══ Dataset records ══

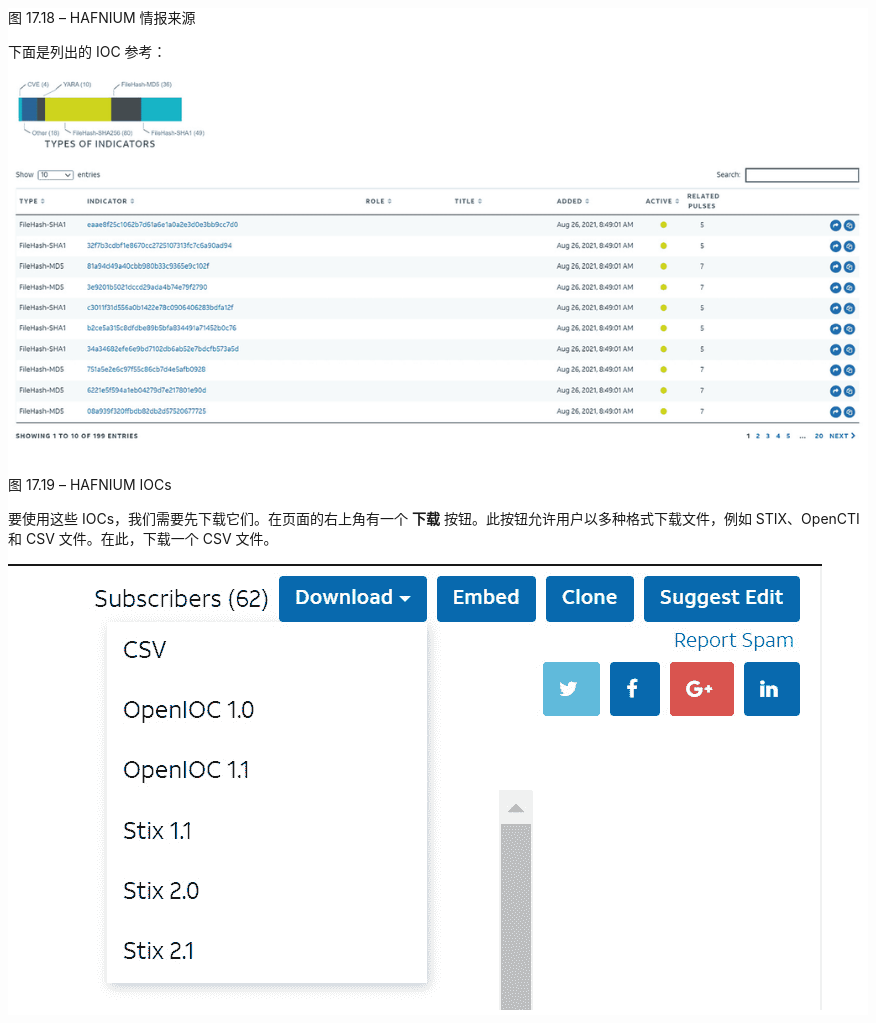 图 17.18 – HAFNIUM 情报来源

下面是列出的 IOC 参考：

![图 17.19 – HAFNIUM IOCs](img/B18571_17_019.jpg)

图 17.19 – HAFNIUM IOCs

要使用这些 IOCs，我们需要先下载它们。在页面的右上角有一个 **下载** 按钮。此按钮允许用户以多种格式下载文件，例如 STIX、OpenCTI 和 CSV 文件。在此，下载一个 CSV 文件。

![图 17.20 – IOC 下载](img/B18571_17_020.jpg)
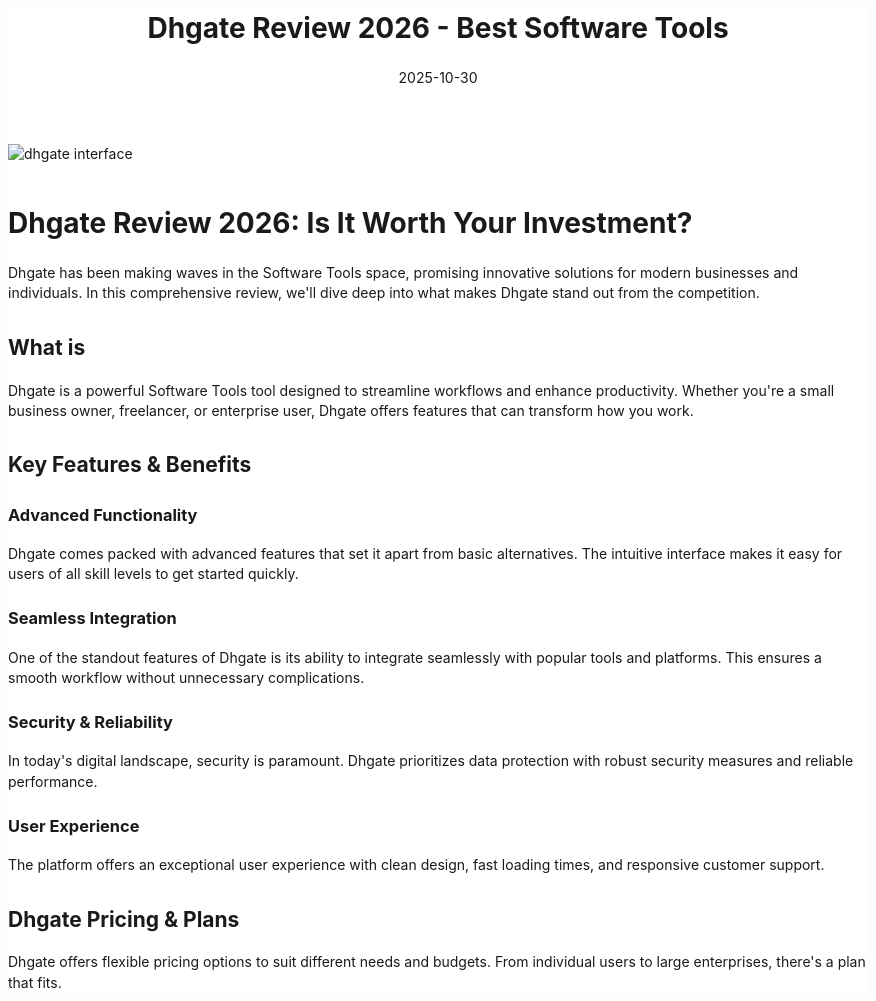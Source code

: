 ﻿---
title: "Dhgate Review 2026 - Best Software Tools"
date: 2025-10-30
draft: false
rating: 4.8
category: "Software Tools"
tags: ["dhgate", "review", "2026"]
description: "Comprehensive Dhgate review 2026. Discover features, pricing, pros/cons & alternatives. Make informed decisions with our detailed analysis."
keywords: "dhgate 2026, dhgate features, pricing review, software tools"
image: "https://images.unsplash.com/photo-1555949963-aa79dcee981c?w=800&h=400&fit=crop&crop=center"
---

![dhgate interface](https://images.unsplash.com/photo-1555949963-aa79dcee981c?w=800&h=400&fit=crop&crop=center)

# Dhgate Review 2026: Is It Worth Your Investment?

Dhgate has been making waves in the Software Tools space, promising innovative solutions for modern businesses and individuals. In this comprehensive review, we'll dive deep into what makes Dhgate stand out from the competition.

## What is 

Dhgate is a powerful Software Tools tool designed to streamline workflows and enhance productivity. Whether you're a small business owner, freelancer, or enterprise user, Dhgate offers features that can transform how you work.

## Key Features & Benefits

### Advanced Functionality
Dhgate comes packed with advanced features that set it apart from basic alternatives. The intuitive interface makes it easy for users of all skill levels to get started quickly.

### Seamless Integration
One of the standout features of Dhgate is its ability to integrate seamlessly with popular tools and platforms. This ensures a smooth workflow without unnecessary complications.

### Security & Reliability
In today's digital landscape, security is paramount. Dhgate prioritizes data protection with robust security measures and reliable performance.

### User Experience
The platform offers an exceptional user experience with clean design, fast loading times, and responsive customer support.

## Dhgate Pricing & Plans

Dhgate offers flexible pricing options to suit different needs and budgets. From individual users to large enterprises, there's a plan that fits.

═══

Filter the listing above down to the lines that contain the word "alternatives".

• Response area:
description: "Comprehensive Dhgate review 2026. Discover features, pricing, pros/cons & alternatives. Make informed decisions with our detailed analysis."
Dhgate comes packed with advanced features that set it apart from basic alternatives. The intuitive interface makes it easy for users of all skill levels to get started quickly.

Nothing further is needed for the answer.